Еду брать или нет? Надо. Все мужчины, у которых довелось брать интервью, говорили, что есть в тюрьме хочется постоянно. Но что ж я раньше не побеспокоилась? У меня в холодильнике только пельмени да вареники. Нашелся кусок «Краковской» колбасы. Возьмем. Хлеба положим. Выпить? Жаль, никакой маленькой бутылочки нет. Позвонила соседке, сказала, куда собираюсь и что мне нужно.

– Идиотка, опять за свое, – простонала Татьяна, но тем не менее пришла ко мне.

Мы позвонили Стасу насчет бутылочки.
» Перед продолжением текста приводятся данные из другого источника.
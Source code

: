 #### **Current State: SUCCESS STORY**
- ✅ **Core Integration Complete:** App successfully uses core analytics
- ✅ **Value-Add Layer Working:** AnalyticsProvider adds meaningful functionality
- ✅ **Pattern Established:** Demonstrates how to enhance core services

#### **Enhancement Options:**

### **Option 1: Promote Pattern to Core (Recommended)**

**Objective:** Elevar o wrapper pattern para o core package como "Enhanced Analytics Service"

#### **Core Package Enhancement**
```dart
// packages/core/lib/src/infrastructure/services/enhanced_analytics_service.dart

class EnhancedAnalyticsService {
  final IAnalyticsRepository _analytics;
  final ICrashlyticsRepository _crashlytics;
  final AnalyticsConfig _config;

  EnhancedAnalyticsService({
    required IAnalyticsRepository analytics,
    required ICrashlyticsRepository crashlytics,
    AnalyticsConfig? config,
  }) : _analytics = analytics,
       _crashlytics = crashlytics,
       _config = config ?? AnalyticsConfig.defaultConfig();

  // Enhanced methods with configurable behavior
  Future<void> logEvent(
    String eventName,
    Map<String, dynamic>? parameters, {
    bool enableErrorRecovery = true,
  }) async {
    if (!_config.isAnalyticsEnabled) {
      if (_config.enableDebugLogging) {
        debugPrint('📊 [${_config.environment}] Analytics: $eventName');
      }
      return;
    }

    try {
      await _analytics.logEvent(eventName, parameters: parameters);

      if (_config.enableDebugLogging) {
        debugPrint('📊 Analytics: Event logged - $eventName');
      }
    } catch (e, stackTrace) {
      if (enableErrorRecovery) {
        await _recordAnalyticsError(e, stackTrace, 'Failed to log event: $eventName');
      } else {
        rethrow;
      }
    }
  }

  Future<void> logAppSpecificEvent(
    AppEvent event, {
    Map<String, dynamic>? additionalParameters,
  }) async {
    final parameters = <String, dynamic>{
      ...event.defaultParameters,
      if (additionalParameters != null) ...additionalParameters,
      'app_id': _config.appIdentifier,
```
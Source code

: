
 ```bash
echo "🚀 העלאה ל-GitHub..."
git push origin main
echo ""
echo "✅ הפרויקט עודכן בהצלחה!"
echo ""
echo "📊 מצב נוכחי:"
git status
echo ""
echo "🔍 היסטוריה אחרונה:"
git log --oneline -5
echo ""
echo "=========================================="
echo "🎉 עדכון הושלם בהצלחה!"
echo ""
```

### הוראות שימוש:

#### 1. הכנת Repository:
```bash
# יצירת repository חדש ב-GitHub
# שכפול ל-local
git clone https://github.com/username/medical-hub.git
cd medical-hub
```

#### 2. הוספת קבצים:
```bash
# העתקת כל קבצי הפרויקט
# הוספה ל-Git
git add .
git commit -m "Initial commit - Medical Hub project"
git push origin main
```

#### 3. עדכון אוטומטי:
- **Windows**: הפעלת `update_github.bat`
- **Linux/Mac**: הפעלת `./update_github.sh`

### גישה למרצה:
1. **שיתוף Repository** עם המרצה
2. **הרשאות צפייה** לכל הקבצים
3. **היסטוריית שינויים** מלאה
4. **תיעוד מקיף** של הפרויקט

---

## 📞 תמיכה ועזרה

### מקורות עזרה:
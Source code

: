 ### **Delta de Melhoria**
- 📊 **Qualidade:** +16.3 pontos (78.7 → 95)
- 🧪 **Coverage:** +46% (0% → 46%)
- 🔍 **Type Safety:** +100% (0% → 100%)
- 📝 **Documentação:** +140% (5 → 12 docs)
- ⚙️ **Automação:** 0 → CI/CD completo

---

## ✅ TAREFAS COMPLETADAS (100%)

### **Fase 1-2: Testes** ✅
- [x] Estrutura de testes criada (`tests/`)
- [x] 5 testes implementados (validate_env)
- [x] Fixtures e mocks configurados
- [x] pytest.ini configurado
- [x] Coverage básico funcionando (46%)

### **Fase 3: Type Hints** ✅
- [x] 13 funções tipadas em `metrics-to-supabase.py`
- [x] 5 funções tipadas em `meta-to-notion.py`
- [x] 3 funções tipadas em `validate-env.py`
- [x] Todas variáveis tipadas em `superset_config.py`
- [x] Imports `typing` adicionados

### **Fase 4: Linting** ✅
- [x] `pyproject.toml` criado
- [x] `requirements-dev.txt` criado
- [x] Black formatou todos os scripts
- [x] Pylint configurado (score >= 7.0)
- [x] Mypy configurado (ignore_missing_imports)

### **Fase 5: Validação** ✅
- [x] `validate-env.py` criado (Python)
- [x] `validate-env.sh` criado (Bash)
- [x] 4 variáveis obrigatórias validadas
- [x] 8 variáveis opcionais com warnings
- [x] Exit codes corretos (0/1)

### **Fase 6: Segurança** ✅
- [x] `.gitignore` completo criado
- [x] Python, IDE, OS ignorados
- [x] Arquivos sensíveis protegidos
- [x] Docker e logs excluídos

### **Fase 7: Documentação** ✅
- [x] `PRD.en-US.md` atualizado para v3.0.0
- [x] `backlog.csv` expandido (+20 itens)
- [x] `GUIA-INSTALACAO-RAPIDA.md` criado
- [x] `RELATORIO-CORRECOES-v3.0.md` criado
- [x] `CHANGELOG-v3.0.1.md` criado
У него оказалась маленькая «самолетная» красного французского вина.

– Ничего, пусть вина выпьет, – заявила Татьяна. – Запивать лучше, чем водкой. А у меня голубцы есть. Сейчас разогрею. Уж ладно. В фольгу завернем, теплые будут.

Соседка велела мне отзвониться ей сразу же, как только я выйду из «Крестов», а то она опять ночь спать не будет. Я порадовалась, что мои родители живут далеко. Представляю, что с ними было бы, если они хотя бы примерно представляли, как я провожу свободное время… Хотя какое свободное время у творческого человека? Оно же все – в той или иной степени рабочее.

* * *

Машину, как и обычно, поставила на улице Михайлова, до КПП прогулялась пешочком. Встречающий контролер вскорости вышел и провел меня внутрь. Ребята на КПП отдали честь. Все уже в курсе и наверняка смотрели мой репортаж в защиту их коллеги. Соколенко сегодня не работает вообще. Правильно, что меня не он сам встречает и не в его смену. За Соколенко теперь могут следить. И если что… Скажут: ах, ты провел ее в качестве благодарности? Лучше, если кто-то другой. Мне самой никого не хотелось подставлять.

– Юлия Владиславовна, значит, вам сначала Татаринова?

– Да, будьте добры.

Контролер провел меня в небольшую комнатку непонятного мне предназначения, где имелась кое-какая мебель: стол, стулья… Чей-то кабинет? Или комната отдыха для сотрудников? Или здесь адвокаты со своими подзащитными встречаются? Я не стала уточнять. Перед тем как контролер отправился за Серегой, сунула ему в руку несколько купюр. Интересно, Сухоруков узнает о моем сегодняшнем посещении СИЗО?

Контролер пробормотал: «Что вы, Юлия Владиславовна? Не нужно. Я бы и так…» – но купюры быстро исчезли у него где-то в складках одежды. Я сказала, что нужно и что я не антикоррупционер Ковальчук.